SAU No. 5
Superintendent James Morse
36 Coe Drive
Durham, NH 03824
For Immediate Release
Thursday, Nov. 29, 2018
Media Contact: John Guilfoil
Email: [email protected]
Oyster River Students Implement Power of One Project to Help with Completion of Water Project in Africa
DURHAM – Principal Suzanne Filippone is pleased to announce that Oyster River High School students Sophie Sullivan and Mia Hricz raised $900 to assist with the completion of an essential water project in Africa.
The two sophomores implemented a Power of One project last year as part of a grade-wide unit where students worked to resolve pressing local, national and global issues.
Hricz and Sullivan chose to raise money for The Water Project — a nonprofit organization that works to bring reliable water programs to communities in sub-Saharan Africa that are in need of clean water and proper sanitation.
Last spring, students spent 17 weeks working on their Power of One projects.
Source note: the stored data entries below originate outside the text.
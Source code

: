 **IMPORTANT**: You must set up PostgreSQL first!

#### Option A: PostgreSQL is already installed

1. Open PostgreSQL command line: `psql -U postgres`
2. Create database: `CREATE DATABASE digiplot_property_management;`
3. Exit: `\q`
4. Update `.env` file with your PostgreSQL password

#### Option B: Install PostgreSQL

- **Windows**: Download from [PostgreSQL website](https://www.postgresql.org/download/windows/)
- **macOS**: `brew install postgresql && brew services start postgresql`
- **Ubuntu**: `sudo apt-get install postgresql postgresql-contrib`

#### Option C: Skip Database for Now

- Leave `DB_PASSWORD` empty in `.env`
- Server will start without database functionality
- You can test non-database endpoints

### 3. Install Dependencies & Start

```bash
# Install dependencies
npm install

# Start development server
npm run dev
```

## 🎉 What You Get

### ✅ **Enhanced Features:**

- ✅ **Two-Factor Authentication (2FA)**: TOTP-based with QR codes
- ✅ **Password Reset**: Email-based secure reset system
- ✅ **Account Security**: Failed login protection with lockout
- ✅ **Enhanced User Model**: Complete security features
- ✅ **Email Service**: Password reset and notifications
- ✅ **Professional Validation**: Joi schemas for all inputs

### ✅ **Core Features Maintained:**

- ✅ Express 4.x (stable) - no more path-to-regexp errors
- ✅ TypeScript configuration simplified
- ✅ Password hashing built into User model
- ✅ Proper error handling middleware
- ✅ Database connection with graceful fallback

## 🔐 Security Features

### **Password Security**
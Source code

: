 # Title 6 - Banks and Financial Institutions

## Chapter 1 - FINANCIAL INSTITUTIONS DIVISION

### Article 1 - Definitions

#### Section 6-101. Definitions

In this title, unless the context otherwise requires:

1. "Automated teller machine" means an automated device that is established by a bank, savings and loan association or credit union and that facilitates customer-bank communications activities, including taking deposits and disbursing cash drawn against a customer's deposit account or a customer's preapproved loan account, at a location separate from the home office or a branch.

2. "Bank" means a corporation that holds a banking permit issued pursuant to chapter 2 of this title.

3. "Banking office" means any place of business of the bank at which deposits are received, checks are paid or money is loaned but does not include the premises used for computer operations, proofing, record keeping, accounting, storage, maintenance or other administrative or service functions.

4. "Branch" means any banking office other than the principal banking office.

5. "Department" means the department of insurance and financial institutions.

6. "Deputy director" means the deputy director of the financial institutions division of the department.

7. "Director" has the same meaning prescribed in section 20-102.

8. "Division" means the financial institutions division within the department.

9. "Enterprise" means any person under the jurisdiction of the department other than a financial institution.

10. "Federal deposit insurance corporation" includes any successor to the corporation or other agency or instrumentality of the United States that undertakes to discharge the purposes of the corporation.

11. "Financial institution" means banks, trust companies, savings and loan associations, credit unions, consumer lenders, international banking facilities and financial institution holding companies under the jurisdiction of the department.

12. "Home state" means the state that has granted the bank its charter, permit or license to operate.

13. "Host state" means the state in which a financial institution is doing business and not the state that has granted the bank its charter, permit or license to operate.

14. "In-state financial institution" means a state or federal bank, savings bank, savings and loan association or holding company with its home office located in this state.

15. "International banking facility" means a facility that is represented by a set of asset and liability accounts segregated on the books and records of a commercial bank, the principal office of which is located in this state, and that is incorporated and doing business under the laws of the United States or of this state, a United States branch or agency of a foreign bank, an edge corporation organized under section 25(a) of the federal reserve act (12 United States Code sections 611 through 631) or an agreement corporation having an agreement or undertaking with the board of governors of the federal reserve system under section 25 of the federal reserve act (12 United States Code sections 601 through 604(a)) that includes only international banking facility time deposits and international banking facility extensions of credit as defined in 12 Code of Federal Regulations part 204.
During that time, Hricz and Sullivan created Sophie and Mia’s Campaign for Water, leading their cause with the message: “Today, too many children suffer needlessly – walking miles for dirty water that makes them sick. We can change that.”
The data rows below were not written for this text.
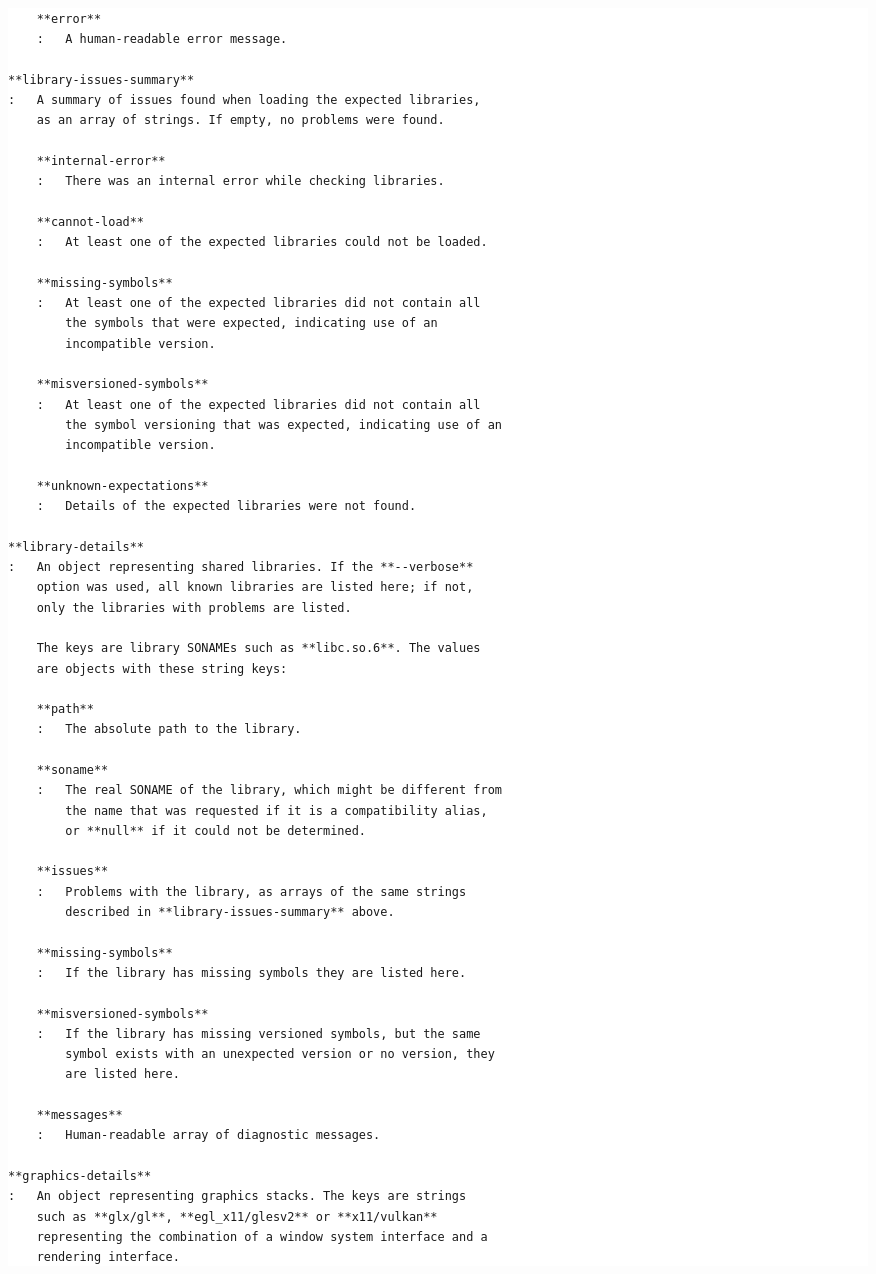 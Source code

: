         **error**
        :   A human-readable error message.

    **library-issues-summary**
    :   A summary of issues found when loading the expected libraries,
        as an array of strings. If empty, no problems were found.

        **internal-error**
        :   There was an internal error while checking libraries.

        **cannot-load**
        :   At least one of the expected libraries could not be loaded.

        **missing-symbols**
        :   At least one of the expected libraries did not contain all
            the symbols that were expected, indicating use of an
            incompatible version.

        **misversioned-symbols**
        :   At least one of the expected libraries did not contain all
            the symbol versioning that was expected, indicating use of an
            incompatible version.

        **unknown-expectations**
        :   Details of the expected libraries were not found.

    **library-details**
    :   An object representing shared libraries. If the **--verbose**
        option was used, all known libraries are listed here; if not,
        only the libraries with problems are listed.

        The keys are library SONAMEs such as **libc.so.6**. The values
        are objects with these string keys:

        **path**
        :   The absolute path to the library.

        **soname**
        :   The real SONAME of the library, which might be different from
            the name that was requested if it is a compatibility alias,
            or **null** if it could not be determined.

        **issues**
        :   Problems with the library, as arrays of the same strings
            described in **library-issues-summary** above.

        **missing-symbols**
        :   If the library has missing symbols they are listed here.

        **misversioned-symbols**
        :   If the library has missing versioned symbols, but the same
            symbol exists with an unexpected version or no version, they
            are listed here.

        **messages**
        :   Human-readable array of diagnostic messages.

    **graphics-details**
    :   An object representing graphics stacks. The keys are strings
        such as **glx/gl**, **egl_x11/glesv2** or **x11/vulkan**
        representing the combination of a window system interface and a
        rendering interface.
“It’s amazing to see Sophie and Mia’s project come to fruition,” said social studies teacher Matthew Pappas. “The Power of One project is all about making a positive change in the community, region or world, and that’s exactly what these two students achieved.”
In September, the $900 raised through Hricz and Sullivan’s campaign helped contribute to allowing The Water Project to build a water catchment system, a hand washing station and provided hygiene and sanitation training at the Kyamatula Primary School in southeastern Kenya.
The catchment system works by collecting rainwater from strategic areas of the school’s roof, which then enters a custom guttering system that filters out debris and leads to a storage tank. Water can be stored for months, is easily treated in the tank and is accessible through taps.
“I thought it was pretty cool to see the impact of what our project had on people’s lives,” Sullivan said. “I would highly suggest this for future freshman students’ projects.”